Example 4: Multiple Input Types¶
import org.sosy_lab.sv_benchmarks.Verifier;
class MultiType {
public static void main(String[] args) {
int i = Verifier.nondetInt();
double d = Verifier.nondetDouble();
boolean b = Verifier.nondetBoolean();
if (b && i > 100 && d > 3.14 && d < 3.15) {
assert false : "Found precise values!";
}
}
}
Running Multiple Iterations¶
For complex programs, run multiple optimization iterations:
import test
result = test.main(
target_file='Main.main.json',
start_nodes=None,
end_nodes=None,
auto_detect_start_end=True,
test_dir='SUTs/MyProgram/',
test_class='Main',
num_iterations=100, # More attempts
verbose=True # Show progress
)
Batch Analysis Script¶
Create a script to analyze multiple programs:
#!/usr/bin/env python3
import os
import test
programs = ['Program1', 'Program2', 'Program3']
for prog in programs:
test_dir = f'SUTs/{prog}/'
json_file = 'Main.main.json'
if not os.path.exists(os.path.join(test_dir, json_file)):
print(f"Skipping {prog}: no graph file")
continue
result = test.main(
target_file=json_file,
start_nodes=None,
end_nodes=None,
auto_detect_start_end=True,
test_dir=test_dir,
test_class='Main',
num_iterations=10
)
status = "VIOLATION" if result == test.STATE_CORRECT else "UNKNOWN"

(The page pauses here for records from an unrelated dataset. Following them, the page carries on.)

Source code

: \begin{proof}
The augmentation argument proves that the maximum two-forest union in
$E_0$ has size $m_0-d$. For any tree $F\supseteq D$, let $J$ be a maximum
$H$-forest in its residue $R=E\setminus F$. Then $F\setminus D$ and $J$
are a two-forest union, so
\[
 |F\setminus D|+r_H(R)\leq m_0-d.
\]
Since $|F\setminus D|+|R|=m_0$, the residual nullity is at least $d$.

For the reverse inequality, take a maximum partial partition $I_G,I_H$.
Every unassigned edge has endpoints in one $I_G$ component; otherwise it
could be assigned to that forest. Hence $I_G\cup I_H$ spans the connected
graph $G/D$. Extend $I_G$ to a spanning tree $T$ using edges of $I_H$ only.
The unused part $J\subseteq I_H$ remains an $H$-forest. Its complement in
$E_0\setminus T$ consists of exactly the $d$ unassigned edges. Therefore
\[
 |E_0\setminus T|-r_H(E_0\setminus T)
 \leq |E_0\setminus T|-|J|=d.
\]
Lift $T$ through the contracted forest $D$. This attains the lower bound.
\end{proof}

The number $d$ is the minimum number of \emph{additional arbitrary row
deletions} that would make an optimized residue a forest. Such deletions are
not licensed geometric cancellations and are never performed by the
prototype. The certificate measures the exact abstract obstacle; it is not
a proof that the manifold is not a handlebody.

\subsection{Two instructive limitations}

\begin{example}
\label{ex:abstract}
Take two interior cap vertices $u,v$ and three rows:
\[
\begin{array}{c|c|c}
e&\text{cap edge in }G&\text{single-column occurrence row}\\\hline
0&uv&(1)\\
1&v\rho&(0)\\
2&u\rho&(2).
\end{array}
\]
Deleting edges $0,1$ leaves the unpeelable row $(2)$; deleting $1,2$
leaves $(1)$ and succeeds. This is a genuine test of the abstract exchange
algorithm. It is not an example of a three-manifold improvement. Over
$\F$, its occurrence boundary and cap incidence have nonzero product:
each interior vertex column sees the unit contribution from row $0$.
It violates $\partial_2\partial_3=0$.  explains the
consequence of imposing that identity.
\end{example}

print(f"{prog}: {status}")
Using Custom Start/End Nodes¶
For fine-grained control, specify nodes manually:
from GraalWrapper.InputNodeTypes import input_node_tuple, TYPE_CONV_INT
# Specify exact input nodes and their types
start_nodes = [
input_node_tuple(33, TYPE_CONV_INT),
input_node_tuple(45, TYPE_CONV_INT)
]
# Target specific assertion node
end_nodes = [72]
result = test.main(
target_file='Main.main.json',
start_nodes=start_nodes,
end_nodes=end_nodes,
auto_detect_start_end=False, # Use manual nodes
test_dir='SUTs/MyProgram/',
test_class='Main',
num_iterations=10
)
Handling Different Input Types¶
from GraalWrapper.InputNodeTypes import (
input_node_tuple,
string_input_node_tuple,
TYPE_CONV_INT,
TYPE_CONV_FLOAT,
TYPE_CONV_BOOL,
TYPE_CONV_CHAR,
TYPE_CONV_STRING
)
start_nodes = [
input_node_tuple(33, TYPE_CONV_INT),
input_node_tuple(45, TYPE_CONV_FLOAT),
input_node_tuple(52, TYPE_CONV_BOOL),
string_input_node_tuple(60, TYPE_CONV_STRING, string_length=20)
]
Interpreting Results¶
The test.main() function returns a state code:
| Code | Constant | Meaning |
|---|---|---|
| 0 | STATE_DEFAULT |
Default state |
| 1 | STATE_NO_START_NODES_FOUND |
No input sources found |
| 2 | STATE_NO_END_NODES_FOUND |
No target nodes found |
| 3 | STATE_CORRECT |
Found violation (success!) |
| 4 | STATE_INCORRECT |
No violation found |
| 5 | STATE_ERROR |
Error during analysis |
Verbose Output¶
Enable verbose mode to see optimization progress:
result = test.main(
target_file='Main.main.json',
start_nodes=None,
end_nodes=None,
auto_detect_start_end=True,
test_dir='SUTs/MyProgram/',
test_class='Main',
num_iterations=5,
verbose=True # Shows iteration-by-iteration loss
)
Output:
Iteration 0: Values=['17.00'] Loss=-0.501...
Iteration 1: Values=['17.10'] Loss=-0.502...
...
Iteration 1324: Values=['45.65'] Loss=-0.999...
The loss approaching -1.0 indicates high confidence in reaching the target.